Today the equity markets are a bit queasy and US Treasury bonds are rising. As I scanned my list of holdings to see how the markets are responding I notice something unusual. VGIT, the Vanguard 5-10 year Treasury bond ETF shot up more than 40% right at the open and then fell back down to nearly the previous day's close.
Instant massive loss on a 'safe' investment, most likely from putting in a market order right before the opening bell.
VGIT is a less liquid ETF but this is ridiculous. Less than 900 shares traded on this massive spike upward; it doesn't take a lot of volume to move a thinly traded stock or ETF and yes, even ETF's can go illiquid..
A very bad day for someone. |
Disclosure: Long VGIT in some client accounts
Wikipedia entry on order types
edit: Upon re-reading I failed to accentuate when you don't use market orders.
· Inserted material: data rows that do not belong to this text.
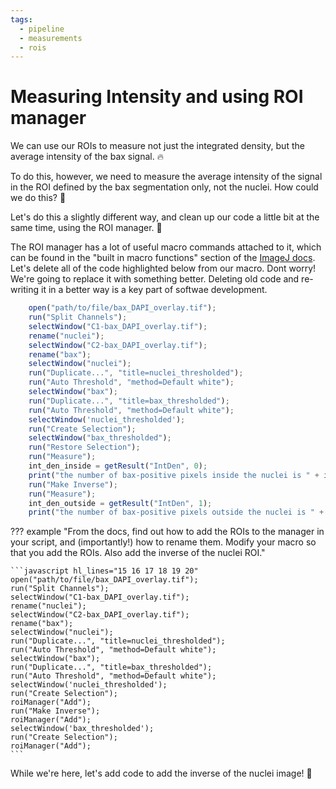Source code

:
 ```yaml
---
tags:
  - pipeline
  - measurements
  - rois
---
```

# Measuring Intensity and using ROI manager

We can use our ROIs to measure not just the integrated density, but the
average intensity of the bax signal. :fire:

To do this, however, we need to measure the average intensity of the signal in
the ROI defined by the bax segmentation only, not the nuclei. How could we do
this? :thinking:

Let's do this a slightly different way, and clean up our code a little bit at
the same time, using the ROI manager. :rocket:

The ROI manager has a lot of useful macro commands attached to it, which can be
found in the "built in macro functions" section of the
[ImageJ docs](https://imagej.nih.gov/ij/developer/macro/functions.html). Let's
delete all of the code highlighted below from our macro. Dont worry! We're going
to replace it with something better. Deleting old code and re-writing it in a
better way is a key part of softwae development.

```javascript hl_lines="15 16 17 18 19 20 21 22 23"
    open("path/to/file/bax_DAPI_overlay.tif");
    run("Split Channels");
    selectWindow("C1-bax_DAPI_overlay.tif");
    rename("nuclei");
    selectWindow("C2-bax_DAPI_overlay.tif");
    rename("bax");
    selectWindow("nuclei");
    run("Duplicate...", "title=nuclei_thresholded");
    run("Auto Threshold", "method=Default white");
    selectWindow("bax");
    run("Duplicate...", "title=bax_thresholded");
    run("Auto Threshold", "method=Default white");
    selectWindow('nuclei_thresholded');
    run("Create Selection");
    selectWindow("bax_thresholded");
    run("Restore Selection");
    run("Measure");
    int_den_inside = getResult("IntDen", 0);
    print("the number of bax-positive pixels inside the nuclei is " + int_den_inside / 255);
    run("Make Inverse");
    run("Measure");
    int_den_outside = getResult("IntDen", 1);
    print("the number of bax-positive pixels outside the nuclei is " + int_den_outside / 255);
```

??? example "From the docs, find out how to add the ROIs to the manager in your script, and (importantly!) how to rename them. Modify your macro so that you add the ROIs. Also add the inverse of the nuclei ROI."

    ```javascript hl_lines="15 16 17 18 19 20"
    open("path/to/file/bax_DAPI_overlay.tif");
    run("Split Channels");
    selectWindow("C1-bax_DAPI_overlay.tif");
    rename("nuclei");
    selectWindow("C2-bax_DAPI_overlay.tif");
    rename("bax");
    selectWindow("nuclei");
    run("Duplicate...", "title=nuclei_thresholded");
    run("Auto Threshold", "method=Default white");
    selectWindow("bax");
    run("Duplicate...", "title=bax_thresholded");
    run("Auto Threshold", "method=Default white");
    selectWindow('nuclei_thresholded');
    run("Create Selection");
    roiManager("Add");
    run("Make Inverse");
    roiManager("Add");
    selectWindow('bax_thresholded');
    run("Create Selection");
    roiManager("Add");
    ```

While we're here, let's add code to add the inverse of the nuclei image! :rocket:
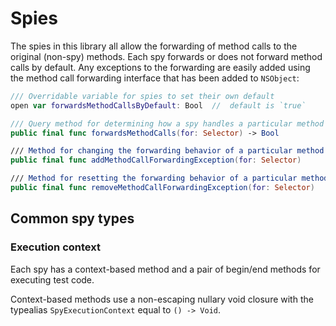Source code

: Spies
=====

The spies in this library all allow the forwarding of method calls to the original (non-spy) methods.  Each spy forwards or does not forward method calls by default.  Any exceptions to the forwarding are easily added using the method call forwarding interface that has been added to `NSObject`:

```swift
/// Overridable variable for spies to set their own default
open var forwardsMethodCallsByDefault: Bool  //  default is `true`

/// Query method for determining how a spy handles a particular method
public final func forwardsMethodCalls(for: Selector) -> Bool

/// Method for changing the forwarding behavior of a particular method
public final func addMethodCallForwardingException(for: Selector)

/// Method for resetting the forwarding behavior of a particular method
public final func removeMethodCallForwardingException(for: Selector)
```


## Common spy types

### Execution context

Each spy has a context-based method and a pair of begin/end methods for executing test code.

Context-based methods use a non-escaping nullary void closure with the typealias `SpyExecutionContext` equal to `() -> Void`.
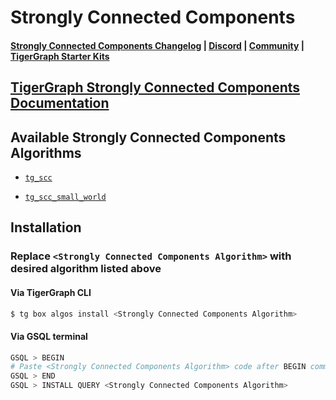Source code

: 
# Strongly Connected Components

#### [Strongly Connected Components Changelog](https://github.com/tigergraph/gsql-graph-algorithms/blob/master/algorithms/Community/connected_components/strongly_connected_components/CHANGELOG.md) | [Discord](https://discord.gg/vFbmPyvJJN) | [Community](https://community.tigergraph.com) | [TigerGraph Starter Kits](https://github.com/zrougamed/TigerGraph-Starter-Kits-Parser)

## [TigerGraph Strongly Connected Components Documentation](https://docs.tigergraph.com/graph-ml/current/community-algorithms/strongly-connected-components)

## Available Strongly Connected Components Algorithms 

* [`tg_scc`](https://github.com/tigergraph/gsql-graph-algorithms/blob/master/algorithms/Community/connected_components/strongly_connected_components/standard/tg_scc.gsql)

* [`tg_scc_small_world`](https://github.com/tigergraph/gsql-graph-algorithms/blob/master/algorithms/Community/connected_components/strongly_connected_components/small_world/tg_scc_small_world.gsql)

## Installation 

### Replace `<Strongly Connected Components Algorithm>` with desired algorithm listed above 

#### Via TigerGraph CLI

```bash
$ tg box algos install <Strongly Connected Components Algorithm>
```

#### Via GSQL terminal

```bash
GSQL > BEGIN
# Paste <Strongly Connected Components Algorithm> code after BEGIN command
GSQL > END 
GSQL > INSTALL QUERY <Strongly Connected Components Algorithm>
```
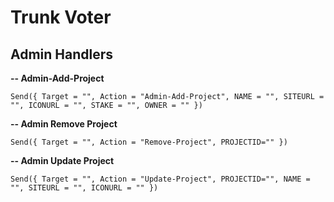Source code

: # Trunk Voter

## Admin Handlers

**-- Admin-Add-Project**

```Send({ Target = "", Action = "Admin-Add-Project", NAME = "", SITEURL = "", ICONURL = "", STAKE = "", OWNER = "" })```

**-- Admin Remove Project**

```Send({ Target = "", Action = "Remove-Project", PROJECTID="" })```

**-- Admin Update Project**

```Send({ Target = "", Action = "Update-Project", PROJECTID="", NAME = "", SITEURL = "", ICONURL = "" })```
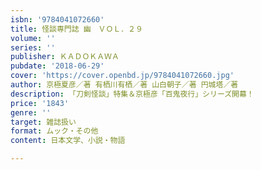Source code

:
 ```yaml
---
isbn: '9784041072660'
title: 怪談専門誌 幽　ＶＯＬ．２９
volume: ''
series: ''
publisher: ＫＡＤＯＫＡＷＡ
pubdate: '2018-06-29'
cover: 'https://cover.openbd.jp/9784041072660.jpg'
author: 京極夏彦／著 有栖川有栖／著 山白朝子／著 円城塔／著
description: 「刀剣怪談」特集＆京極彦「百鬼夜行」シリーズ開幕！
price: '1843'
genre: ''
target: 雑誌扱い
format: ムック・その他
content: 日本文学、小説・物語

---
```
Please don't use market orders when placing orders on thinly traded stocks or at the open
If you are buying 100 shares of Apple it's not going to make a difference. If selling something near the opening bell, wait a few seconds and see what the market looks like.
edit 2: The price action on Facebook's opening day is another good example of incorrectly using market orders. The blog entry here: http://www.ritholtz.com/blog/2012/05/this-is-why-you-use-a-limit-order/ shows the brutal reality of those who all bought Facebook at the open immediately losing money.
This post deserves a rewrite as I flubbed up my point but regulators freak out when you 'change something' without proper documentation of the original. I'll let my errors stand as a reminder to myself and I'm not going to expend the effort of keeping a copy of the original stored someplace for eternity.